元・副会長のCinema Days

映画の感想文を中心に、好き勝手なことを語っていきます。

「東京上空いらっしゃいませ」

2013-03-10 06:53:56 | 映画の感想(た行)
 90年作品。本作でデビューした牧瀬里穂の魅力に圧倒される。彼女が中井貴一扮する主人公の部屋を所狭しと飛び跳ねる場面、川越の街を歩き回るシーン、主人公と“影踏み”に興じる場面、ハンバーガー・ショップでバイトする彼女がひどい手さばきでハンバーガーを作る長廻しのショット、すべてが観る者を魅了せずにはおかない輝きに満ちている。特に、彼女が夜のクラブで主人公と歌って踊りまくるシーンは、あたかもスクリーン上に“祭”が出現したようだ。
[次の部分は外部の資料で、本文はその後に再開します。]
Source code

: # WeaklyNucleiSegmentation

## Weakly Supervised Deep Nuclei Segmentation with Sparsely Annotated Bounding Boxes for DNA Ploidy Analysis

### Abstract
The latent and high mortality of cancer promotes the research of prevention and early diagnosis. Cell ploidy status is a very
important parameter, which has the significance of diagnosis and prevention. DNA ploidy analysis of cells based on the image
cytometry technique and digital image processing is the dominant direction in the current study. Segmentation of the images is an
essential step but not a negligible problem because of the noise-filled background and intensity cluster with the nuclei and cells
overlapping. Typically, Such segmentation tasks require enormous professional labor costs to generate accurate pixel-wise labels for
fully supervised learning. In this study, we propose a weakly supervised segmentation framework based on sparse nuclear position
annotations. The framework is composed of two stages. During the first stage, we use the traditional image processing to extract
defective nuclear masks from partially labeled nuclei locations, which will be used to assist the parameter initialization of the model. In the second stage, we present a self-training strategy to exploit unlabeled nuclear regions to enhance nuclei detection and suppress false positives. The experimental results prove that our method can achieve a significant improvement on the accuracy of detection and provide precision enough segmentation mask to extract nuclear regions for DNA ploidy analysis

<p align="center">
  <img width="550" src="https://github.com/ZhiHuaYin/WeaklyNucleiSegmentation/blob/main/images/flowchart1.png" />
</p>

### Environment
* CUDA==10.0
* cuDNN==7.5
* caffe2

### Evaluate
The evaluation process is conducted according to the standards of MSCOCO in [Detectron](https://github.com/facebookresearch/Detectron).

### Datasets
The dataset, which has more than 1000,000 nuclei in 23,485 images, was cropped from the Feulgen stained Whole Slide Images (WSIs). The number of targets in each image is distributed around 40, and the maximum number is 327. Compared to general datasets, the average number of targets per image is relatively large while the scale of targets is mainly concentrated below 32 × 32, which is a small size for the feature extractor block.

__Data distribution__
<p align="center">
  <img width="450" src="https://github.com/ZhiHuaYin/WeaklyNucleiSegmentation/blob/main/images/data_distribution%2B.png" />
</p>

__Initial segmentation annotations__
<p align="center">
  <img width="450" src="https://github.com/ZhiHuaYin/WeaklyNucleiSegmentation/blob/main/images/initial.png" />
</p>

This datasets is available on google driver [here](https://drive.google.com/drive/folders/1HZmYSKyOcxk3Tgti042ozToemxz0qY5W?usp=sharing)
 大手家電メーカーのキャンペーン・ガールに選ばれたユウ(牧瀬)は、パーティの帰り道、好色な専務(笑福亭鶴瓶)に迫られて逃げようとして、交通事故に遭って死亡する。しかし、あの世に行く途中で死神コウロギ(鶴瓶=二役)をだましたユウは、うまくこの世に復活することに成功。広告会社に勤める文夫(中井)の部屋に転がり込む。ところが鏡には自分の姿が映らないばかりか、彼女の死を知っている人の前に現れると、存在を消されてしまう・・・・。

 このなんともウソくさい話を演出したのが相米慎二である。相米監督といえば一度観たら忘れられないほどの個性的な作風で知られるが、この映画ははエンターテインメント性と自由奔放な映画技法がうまくミックスされた快作である。

 天国から落ちてきたヒロインが、生きることを哀しく断念するという設定だからこそ、ハツラツとした彼女の運動感は「生きる」ことの輝きを観る者に印象づける。屋形舟の上で文夫に自分の心情を告白する彼女のバックには夜空を彩る花火の乱舞・・・・という構図も泣かせる。そして何より、井上陽水の「帰れない二人」が挿入歌として抜群の効果をあげている。

 緊張と抒情が交互に入り交じり、観終わってたまらない“せつなさ”を感じさせるこの映画、惜しくも早々とそのキャリアを終えた相米監督の、後期を代表する作品である。